(Goal of the exercise): Say how many lines in the material below hold the word "select", and say nothing else.

(Supplied data):
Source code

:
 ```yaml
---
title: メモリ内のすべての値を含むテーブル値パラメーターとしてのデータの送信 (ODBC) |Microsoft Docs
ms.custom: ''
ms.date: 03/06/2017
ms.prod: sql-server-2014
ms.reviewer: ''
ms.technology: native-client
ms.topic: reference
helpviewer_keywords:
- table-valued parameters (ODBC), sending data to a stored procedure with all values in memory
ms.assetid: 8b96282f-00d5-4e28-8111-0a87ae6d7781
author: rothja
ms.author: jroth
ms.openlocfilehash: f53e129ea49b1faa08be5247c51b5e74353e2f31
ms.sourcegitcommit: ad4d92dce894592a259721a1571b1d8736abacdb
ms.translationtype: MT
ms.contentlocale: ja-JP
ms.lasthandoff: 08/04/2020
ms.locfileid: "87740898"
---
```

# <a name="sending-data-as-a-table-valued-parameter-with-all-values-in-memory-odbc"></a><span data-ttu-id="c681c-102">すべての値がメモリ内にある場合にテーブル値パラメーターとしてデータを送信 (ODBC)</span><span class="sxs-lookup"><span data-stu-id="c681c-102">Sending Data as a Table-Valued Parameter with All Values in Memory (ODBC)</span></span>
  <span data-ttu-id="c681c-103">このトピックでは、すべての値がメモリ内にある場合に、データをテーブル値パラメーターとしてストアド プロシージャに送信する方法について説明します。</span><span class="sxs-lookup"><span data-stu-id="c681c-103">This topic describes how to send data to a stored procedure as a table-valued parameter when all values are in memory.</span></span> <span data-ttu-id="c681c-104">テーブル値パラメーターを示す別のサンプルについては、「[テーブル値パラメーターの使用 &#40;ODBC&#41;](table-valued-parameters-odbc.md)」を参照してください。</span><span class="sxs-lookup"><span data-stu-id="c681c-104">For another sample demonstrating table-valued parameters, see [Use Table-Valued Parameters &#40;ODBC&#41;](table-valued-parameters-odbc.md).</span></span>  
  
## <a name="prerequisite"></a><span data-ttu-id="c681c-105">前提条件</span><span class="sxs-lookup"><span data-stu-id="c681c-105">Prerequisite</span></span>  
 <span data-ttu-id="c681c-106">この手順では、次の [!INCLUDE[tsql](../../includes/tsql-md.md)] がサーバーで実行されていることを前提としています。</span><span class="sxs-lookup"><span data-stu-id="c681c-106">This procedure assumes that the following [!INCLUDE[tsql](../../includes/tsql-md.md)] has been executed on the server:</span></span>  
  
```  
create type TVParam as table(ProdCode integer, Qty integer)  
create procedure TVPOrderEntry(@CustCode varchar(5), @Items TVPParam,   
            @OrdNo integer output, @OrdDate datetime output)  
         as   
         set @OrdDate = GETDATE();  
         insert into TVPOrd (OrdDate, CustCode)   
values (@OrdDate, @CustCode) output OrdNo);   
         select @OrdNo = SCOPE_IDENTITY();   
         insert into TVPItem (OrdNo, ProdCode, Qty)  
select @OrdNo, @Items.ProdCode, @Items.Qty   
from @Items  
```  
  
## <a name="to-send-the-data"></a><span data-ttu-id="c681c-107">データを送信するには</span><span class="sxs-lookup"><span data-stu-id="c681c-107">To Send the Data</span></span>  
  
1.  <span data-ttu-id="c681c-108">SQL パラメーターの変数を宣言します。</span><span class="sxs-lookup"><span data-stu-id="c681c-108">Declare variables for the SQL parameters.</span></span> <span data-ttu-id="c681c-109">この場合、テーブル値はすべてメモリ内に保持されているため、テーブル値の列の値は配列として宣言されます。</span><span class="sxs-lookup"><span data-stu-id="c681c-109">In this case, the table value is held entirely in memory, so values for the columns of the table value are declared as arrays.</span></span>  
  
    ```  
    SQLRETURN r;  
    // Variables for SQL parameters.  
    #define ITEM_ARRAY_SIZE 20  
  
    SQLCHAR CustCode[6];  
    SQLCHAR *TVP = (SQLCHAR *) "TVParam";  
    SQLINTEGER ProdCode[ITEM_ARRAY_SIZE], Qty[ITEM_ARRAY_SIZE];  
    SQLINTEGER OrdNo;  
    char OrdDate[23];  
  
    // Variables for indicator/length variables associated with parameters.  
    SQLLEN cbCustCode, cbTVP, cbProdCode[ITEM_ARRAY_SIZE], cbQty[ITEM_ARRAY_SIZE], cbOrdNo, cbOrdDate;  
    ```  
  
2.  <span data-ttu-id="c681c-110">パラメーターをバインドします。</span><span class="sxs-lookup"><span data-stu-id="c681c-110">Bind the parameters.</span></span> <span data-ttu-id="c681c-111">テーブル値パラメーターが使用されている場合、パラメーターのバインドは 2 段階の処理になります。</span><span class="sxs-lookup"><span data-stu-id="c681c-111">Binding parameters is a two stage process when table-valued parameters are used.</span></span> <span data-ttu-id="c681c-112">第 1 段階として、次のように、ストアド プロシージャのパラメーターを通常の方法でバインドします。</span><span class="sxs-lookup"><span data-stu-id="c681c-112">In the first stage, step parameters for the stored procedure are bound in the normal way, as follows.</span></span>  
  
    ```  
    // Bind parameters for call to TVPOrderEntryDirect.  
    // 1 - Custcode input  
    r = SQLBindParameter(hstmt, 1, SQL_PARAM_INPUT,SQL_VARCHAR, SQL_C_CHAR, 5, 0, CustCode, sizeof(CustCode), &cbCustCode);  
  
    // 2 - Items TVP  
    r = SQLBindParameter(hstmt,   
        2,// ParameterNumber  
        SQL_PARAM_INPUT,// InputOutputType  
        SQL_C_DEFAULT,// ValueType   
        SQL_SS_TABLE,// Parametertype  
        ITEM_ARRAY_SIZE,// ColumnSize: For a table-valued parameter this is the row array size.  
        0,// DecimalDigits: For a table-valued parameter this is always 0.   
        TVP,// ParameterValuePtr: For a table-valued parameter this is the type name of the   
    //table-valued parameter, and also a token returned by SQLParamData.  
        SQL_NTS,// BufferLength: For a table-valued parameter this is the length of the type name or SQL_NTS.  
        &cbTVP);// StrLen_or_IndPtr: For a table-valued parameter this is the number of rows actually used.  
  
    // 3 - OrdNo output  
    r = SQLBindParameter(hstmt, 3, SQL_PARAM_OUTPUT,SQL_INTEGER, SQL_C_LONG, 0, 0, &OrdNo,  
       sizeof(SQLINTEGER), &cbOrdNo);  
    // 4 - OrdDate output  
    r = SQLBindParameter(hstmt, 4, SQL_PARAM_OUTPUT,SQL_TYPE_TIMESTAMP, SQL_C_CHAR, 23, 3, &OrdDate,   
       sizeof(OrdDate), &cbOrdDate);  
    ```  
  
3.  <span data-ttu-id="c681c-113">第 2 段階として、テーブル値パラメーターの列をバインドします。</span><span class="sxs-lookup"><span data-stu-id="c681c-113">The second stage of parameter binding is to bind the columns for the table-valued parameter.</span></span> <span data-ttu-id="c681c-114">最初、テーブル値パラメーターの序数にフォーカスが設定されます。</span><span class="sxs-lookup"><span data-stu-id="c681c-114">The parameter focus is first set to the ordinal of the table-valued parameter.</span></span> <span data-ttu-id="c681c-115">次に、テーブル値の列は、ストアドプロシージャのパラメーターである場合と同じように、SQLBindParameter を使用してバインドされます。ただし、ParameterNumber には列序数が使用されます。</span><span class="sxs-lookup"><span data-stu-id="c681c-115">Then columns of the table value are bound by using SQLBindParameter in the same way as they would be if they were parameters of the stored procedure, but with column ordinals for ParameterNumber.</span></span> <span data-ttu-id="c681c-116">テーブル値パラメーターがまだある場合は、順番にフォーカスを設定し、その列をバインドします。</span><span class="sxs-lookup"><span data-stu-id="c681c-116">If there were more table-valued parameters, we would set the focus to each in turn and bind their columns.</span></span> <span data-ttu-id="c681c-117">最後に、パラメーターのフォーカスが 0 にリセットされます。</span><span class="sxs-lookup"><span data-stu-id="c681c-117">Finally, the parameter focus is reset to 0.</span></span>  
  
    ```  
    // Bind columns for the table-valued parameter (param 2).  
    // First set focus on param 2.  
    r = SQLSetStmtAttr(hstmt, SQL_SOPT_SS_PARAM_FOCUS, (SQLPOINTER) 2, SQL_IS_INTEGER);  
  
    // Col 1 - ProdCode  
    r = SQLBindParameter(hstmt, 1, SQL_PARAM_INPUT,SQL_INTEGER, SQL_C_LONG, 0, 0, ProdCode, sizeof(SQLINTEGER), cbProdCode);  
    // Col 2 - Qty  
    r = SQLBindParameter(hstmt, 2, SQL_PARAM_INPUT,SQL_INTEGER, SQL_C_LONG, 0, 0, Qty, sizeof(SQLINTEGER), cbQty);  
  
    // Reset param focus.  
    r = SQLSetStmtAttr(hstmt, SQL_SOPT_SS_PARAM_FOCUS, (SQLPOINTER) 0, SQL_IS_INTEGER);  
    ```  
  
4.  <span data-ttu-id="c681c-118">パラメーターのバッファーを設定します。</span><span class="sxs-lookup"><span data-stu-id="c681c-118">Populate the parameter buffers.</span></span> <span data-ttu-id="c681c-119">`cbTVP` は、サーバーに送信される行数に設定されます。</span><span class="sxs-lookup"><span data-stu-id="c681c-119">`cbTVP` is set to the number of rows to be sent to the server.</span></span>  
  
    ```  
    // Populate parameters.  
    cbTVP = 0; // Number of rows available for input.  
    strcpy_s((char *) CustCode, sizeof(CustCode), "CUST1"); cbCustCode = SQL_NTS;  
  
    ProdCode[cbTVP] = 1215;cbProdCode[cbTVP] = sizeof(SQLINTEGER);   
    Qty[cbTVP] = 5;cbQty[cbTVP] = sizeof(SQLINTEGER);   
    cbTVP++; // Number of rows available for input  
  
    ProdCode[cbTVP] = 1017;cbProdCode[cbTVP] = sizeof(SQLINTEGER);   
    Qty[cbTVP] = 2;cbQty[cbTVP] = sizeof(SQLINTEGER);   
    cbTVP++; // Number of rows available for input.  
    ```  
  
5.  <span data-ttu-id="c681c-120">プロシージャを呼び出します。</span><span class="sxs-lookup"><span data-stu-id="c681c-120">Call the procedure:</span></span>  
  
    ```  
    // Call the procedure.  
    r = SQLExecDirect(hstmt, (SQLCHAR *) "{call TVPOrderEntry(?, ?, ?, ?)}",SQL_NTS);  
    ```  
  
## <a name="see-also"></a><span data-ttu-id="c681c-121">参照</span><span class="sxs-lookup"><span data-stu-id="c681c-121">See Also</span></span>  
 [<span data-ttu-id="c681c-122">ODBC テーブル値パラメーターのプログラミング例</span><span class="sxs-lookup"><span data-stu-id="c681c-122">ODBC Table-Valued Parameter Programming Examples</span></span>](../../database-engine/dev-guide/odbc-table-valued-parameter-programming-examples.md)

(Final answer): 2